§ Data supplied:
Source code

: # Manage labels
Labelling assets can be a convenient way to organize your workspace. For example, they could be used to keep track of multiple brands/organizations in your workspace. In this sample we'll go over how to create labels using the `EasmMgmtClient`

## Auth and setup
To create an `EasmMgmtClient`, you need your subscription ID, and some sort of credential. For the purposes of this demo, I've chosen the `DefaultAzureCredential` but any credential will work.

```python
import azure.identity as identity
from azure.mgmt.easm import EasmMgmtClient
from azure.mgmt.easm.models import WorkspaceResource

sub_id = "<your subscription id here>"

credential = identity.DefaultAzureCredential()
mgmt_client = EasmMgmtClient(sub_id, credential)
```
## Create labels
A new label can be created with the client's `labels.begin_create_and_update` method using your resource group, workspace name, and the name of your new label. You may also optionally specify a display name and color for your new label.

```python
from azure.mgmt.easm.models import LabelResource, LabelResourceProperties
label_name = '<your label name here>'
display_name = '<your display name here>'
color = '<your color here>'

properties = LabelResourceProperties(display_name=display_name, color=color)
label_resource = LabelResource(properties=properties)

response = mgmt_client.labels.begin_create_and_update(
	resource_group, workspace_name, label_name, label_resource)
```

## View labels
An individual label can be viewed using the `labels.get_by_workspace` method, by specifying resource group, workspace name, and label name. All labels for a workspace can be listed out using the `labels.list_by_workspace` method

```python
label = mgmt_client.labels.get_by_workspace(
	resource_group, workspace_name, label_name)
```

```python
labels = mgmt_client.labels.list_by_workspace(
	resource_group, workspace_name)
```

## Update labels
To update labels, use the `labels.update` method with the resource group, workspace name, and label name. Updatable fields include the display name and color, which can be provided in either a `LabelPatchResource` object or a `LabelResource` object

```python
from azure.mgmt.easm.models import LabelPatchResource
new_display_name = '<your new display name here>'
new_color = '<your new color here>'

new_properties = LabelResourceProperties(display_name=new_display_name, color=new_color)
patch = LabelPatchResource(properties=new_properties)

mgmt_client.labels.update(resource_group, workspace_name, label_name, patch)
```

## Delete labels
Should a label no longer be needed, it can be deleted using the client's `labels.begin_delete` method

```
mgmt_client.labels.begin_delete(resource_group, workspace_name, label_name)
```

§ Required action:
Up to and including the line with "## Auth and setup", print every line of the records from the start.

§ Written reply:
Source code

: # Manage labels
Labelling assets can be a convenient way to organize your workspace. For example, they could be used to keep track of multiple brands/organizations in your workspace. In this sample we'll go over how to create labels using the `EasmMgmtClient`

## Auth and setup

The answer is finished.